The regulator also made a similar move with spot Bitcoin ETFs in January.
On May 13, the regulator also delayed making a decision on in-kind redemptions for BlackRock’s tremendously successful Bitcoin ETF.
Notably, on the same day, BlackRock also filed to allow in-kind redemptions for its spot ETH ETF.
Enabling in-kind redemptions would allow the fund to give investors actual underlying assets instead of cash when they sell their shares.
The “in-kind” model is considered to be significantly more streamlined compared to the “in-cash” one, which is why the ETF products are expected to get a substantial boost in efficiency.
That said, it should be that only authorized participants will be able to perform in-kind redemptions.

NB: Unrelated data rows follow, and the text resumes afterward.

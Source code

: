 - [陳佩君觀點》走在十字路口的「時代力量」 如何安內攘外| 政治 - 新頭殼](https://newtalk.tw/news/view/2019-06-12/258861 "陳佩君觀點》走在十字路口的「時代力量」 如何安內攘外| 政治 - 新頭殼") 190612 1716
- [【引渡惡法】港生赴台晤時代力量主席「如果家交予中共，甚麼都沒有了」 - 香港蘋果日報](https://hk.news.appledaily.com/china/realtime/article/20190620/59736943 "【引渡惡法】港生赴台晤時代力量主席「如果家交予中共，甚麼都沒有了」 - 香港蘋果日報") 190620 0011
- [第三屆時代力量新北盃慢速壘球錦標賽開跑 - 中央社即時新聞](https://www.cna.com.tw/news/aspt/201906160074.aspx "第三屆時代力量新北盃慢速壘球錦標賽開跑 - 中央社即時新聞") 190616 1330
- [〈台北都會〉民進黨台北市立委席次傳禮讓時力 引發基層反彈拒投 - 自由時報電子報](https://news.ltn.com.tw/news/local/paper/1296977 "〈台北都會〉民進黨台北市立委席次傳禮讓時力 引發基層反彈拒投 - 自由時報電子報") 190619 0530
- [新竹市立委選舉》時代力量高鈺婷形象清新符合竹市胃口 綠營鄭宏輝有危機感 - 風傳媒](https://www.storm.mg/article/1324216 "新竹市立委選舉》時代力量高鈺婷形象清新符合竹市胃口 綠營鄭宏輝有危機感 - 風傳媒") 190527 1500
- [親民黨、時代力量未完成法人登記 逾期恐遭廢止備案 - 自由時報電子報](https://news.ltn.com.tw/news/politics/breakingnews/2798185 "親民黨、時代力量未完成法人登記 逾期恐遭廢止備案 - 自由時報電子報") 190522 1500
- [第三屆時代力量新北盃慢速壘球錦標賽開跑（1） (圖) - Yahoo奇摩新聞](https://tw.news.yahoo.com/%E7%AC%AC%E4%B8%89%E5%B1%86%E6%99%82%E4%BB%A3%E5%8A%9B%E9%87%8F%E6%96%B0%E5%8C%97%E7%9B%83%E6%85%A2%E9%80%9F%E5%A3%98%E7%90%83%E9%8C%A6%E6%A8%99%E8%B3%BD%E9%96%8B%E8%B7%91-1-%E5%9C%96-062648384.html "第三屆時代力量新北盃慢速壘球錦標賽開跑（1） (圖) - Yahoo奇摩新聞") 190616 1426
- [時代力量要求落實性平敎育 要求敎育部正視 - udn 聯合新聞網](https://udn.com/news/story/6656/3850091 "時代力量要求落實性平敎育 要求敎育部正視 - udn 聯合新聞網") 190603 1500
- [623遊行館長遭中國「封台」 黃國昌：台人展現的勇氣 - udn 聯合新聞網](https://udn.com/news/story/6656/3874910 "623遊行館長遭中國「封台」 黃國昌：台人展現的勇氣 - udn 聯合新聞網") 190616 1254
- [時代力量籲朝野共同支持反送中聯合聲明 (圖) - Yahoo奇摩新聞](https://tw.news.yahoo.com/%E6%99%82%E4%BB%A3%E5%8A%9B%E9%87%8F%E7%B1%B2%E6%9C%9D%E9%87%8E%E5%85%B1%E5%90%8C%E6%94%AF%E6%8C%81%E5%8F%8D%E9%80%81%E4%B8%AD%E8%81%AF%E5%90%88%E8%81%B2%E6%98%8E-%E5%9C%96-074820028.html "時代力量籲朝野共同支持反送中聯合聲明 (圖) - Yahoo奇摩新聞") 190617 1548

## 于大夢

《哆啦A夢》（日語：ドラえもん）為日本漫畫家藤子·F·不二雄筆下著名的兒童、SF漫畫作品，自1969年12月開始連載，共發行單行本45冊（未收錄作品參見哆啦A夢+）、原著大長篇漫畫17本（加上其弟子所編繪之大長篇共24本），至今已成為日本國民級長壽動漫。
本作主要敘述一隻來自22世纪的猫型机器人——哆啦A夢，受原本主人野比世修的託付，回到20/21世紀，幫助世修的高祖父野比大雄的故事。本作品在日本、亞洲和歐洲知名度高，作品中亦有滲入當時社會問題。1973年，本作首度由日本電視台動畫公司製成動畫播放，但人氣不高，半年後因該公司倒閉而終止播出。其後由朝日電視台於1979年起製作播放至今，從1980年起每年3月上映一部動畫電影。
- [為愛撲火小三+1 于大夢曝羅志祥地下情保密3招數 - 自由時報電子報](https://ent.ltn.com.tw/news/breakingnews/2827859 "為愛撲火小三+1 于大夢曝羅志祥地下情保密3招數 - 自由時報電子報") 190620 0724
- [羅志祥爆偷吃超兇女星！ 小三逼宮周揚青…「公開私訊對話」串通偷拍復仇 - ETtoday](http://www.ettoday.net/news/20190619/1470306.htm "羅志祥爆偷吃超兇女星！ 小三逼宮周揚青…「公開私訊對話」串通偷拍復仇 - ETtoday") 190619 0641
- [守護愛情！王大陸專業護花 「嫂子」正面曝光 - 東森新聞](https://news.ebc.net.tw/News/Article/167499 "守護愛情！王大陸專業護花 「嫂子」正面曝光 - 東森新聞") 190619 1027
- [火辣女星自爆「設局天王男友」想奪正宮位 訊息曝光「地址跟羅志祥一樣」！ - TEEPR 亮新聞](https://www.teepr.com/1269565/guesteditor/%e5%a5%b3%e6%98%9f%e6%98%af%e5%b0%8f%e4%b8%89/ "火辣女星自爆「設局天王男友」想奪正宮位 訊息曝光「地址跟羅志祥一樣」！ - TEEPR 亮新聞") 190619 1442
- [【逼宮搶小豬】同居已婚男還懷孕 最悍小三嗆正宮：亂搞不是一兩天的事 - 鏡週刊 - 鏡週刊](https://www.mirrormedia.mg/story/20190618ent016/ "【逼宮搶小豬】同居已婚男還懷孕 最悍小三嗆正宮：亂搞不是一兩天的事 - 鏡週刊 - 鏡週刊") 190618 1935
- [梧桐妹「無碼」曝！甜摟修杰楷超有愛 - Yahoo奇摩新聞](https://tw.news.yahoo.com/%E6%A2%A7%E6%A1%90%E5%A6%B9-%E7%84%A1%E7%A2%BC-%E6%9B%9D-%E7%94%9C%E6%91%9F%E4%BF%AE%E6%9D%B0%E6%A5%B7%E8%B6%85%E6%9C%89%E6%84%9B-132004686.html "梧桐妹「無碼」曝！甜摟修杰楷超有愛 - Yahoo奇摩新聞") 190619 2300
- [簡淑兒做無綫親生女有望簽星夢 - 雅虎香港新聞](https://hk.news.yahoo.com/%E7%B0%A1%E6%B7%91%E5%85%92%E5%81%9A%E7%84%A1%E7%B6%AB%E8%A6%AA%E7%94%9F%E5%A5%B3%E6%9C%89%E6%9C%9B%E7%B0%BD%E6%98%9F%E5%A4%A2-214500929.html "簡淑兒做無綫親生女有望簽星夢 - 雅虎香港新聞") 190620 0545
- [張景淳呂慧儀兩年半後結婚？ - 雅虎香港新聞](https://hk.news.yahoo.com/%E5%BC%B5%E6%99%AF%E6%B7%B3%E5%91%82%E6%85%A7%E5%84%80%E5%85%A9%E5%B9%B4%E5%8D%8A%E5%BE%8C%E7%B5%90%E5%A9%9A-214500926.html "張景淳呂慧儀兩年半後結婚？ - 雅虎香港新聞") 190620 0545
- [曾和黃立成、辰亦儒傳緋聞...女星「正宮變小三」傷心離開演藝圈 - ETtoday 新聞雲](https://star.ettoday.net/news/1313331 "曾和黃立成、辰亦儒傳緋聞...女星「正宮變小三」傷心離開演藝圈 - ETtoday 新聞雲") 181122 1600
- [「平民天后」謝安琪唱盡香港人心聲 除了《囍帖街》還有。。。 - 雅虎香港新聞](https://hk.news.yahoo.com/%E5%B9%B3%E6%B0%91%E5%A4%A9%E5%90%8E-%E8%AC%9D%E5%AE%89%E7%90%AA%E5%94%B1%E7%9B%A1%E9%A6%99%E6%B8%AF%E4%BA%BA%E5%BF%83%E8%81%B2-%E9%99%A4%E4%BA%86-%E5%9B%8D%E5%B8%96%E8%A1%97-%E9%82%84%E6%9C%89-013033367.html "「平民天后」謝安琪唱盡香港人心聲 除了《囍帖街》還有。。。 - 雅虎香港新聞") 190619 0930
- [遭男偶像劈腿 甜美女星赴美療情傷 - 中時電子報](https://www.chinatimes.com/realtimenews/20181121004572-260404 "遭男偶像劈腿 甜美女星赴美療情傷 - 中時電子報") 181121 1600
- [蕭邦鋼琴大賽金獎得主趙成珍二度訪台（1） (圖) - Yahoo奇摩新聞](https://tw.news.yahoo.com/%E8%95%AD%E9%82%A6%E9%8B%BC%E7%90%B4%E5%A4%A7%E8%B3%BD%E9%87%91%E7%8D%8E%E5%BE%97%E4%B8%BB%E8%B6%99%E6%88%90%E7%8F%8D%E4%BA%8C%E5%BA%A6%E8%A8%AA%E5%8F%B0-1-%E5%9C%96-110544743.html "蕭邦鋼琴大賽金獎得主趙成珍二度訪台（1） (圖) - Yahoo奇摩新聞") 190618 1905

Back in December 2023, on the verge of the eventual approval of spot Bitcoin ETFs, BlackRock caved to the SEC’s demands to exclude in-kind redemptions from their ETF product (the same applies to the Ether-based one as well).
Following the departure of former SEC Commissioner Gary Gensler, Commissioner Hester Peirce stated that she was open to reconsidering in-kind redemptions. She stressed that the agency would be focused on allowing issuers to design products in a way that would be most useful for investors.